* [MATERIALS PROVIDED]
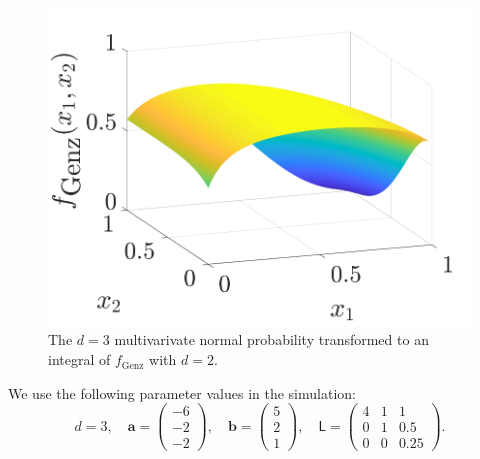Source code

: \documentclass{iitthesis}          %
\newcommand{\bm}[1]{\boldsymbol{#1}}
\newcommand{\va}{\bm{a}}
\newcommand{\vb}{\bm{b}}
\newcommand{\mL}{\mathsf{L}}
\begin{document}
\begin{figure}
	\centering
		\includegraphics[width=0.9\linewidth]{GenzFunc_varTx_none}
	\caption{The $d=3$ multivarivate normal probability transformed to an integral of $f_{\text{Genz}}$ with  $d=2$.}
	\label{fig:MVN_Genz}
\end{figure}

We use the following parameter values in the simulation: 
\begin{equation*}
d = 3, \quad \va = \begin{pmatrix}
-6 \\ -2 \\ -2
\end{pmatrix}, \quad 
\vb = \begin{pmatrix}
5 \\ 2 \\ 1
\end{pmatrix} , \quad 
\mL = \begin{pmatrix}
4 & 1 & 1 \\ 0 & 1 & 0.5 \\ 0 & 0 & 0.25
\end{pmatrix}.
\end{equation*}
\end{document}
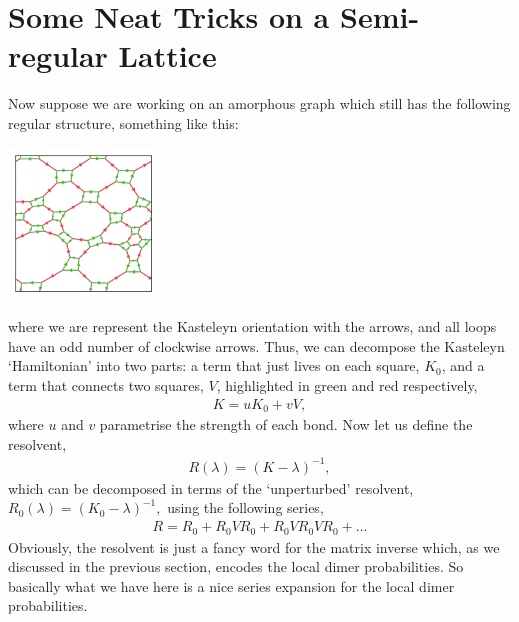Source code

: \documentclass[11pt, oneside]{article} %
\numberwithin{equation}{section}
\begin{document}
\section{Some Neat Tricks on a Semi-regular Lattice}
Now suppose we are working on an amorphous graph which still has the following regular structure, something like this:
\begin{center}
    \includegraphics[width=0.3\textwidth]{lattice.png}
\end{center}
where we are represent the Kasteleyn orientation with the arrows, and all loops have an odd number of clockwise arrows. Thus, we can decompose the Kasteleyn `Hamiltonian' into two parts: a term that just lives on each square, $K_{0}$, and a term that connects two squares, $V$, highlighted in green and red respectively,
\begin{align}
    K = u K_{0} + v V,
\end{align}
where $u$ and $v$ parametrise the strength of each bond. Now let us define the resolvent,
\begin{align}
    R(\lambda) = (K-\lambda)^{-1},
\end{align}
which can be decomposed in terms of the `unperturbed' resolvent, $R_0(\lambda) = ( K_0 - \lambda )^{-1},$ using the following series,
\begin{align} \label{eqn:resolvent_expansion}
     R = R_0 + R_0VR_0 + R_0VR_0VR_0 + ...
\end{align}
Obviously, the resolvent is just a fancy word for the matrix inverse which, as we discussed in the previous section, encodes the local dimer probabilities. So basically what we have here is a nice series expansion for the local dimer probabilities. 
\end{document}

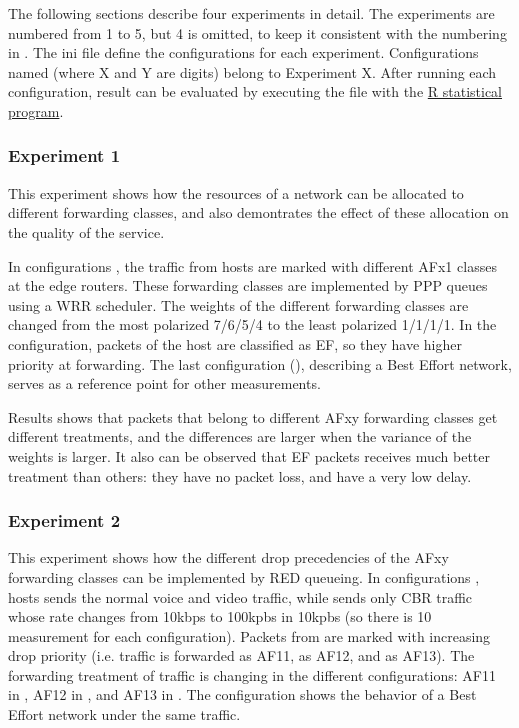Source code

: The following sections describe four experiments in detail. The experiments
are numbered from 1 to 5, but 4 is omitted, to keep it consistent with the
numbering in \cite{Sanjay2010}.
The ini file define the configurations for each experiment. Configurations
named  (where X and Y are digits) belong to Experiment X.
After running each configuration, result can be evaluated by executing
the  file with the
\href{http://www.r-project.org}{R statistical program}.

\subsubsection*{Experiment 1}

This experiment shows how the resources of a network can be allocated
to different forwarding classes, and also demontrates the effect of
these allocation on the quality of the service.

In configurations , the traffic from hosts 
are marked with different AFx1 classes at the edge routers. These
forwarding classes are implemented by PPP queues using a WRR scheduler.
The weights of the different forwarding classes are changed from the most
polarized 7/6/5/4 to the least polarized 1/1/1/1. In the 
configuration, packets of the  host are classified as EF, so
they have higher priority at forwarding. The last configuration
(), describing a Best Effort network, serves as a reference
point for other measurements.

Results shows that packets that belong to different AFxy forwarding classes get
different treatments, and the differences are larger when the variance
of the weights is larger. It also can be observed that EF packets
receives much better treatment than others: they have no packet loss,
and have a very low delay.

\subsubsection*{Experiment 2}

This experiment shows how the different drop precedencies of the AFxy
forwarding classes can be implemented by RED queueing. In configurations
, hosts  sends the normal voice and video
traffic, while  sends only CBR traffic whose rate changes
from 10kbps to 100kpbs in 10kpbs (so there is 10 measurement for each
configuration). Packets from  are marked with
increasing drop priority (i.e.  traffic is forwarded as AF11,
 as AF12, and  as AF13). The forwarding treatment
of  traffic is changing in the different
configurations: AF11 in , AF12 in , and
AF13 in . The  configuration shows the behavior
of a Best Effort network under the same traffic.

* [WHAT YOU SHOULD DO]
Go through the entries above and report every line in which the word "just" appears.

* [TASK SOLUTION]
where we are represent the Kasteleyn orientation with the arrows, and all loops have an odd number of clockwise arrows. Thus, we can decompose the Kasteleyn `Hamiltonian' into two parts: a term that just lives on each square, $K_{0}$, and a term that connects two squares, $V$, highlighted in green and red respectively,
Obviously, the resolvent is just a fancy word for the matrix inverse which, as we discussed in the previous section, encodes the local dimer probabilities. So basically what we have here is a nice series expansion for the local dimer probabilities. 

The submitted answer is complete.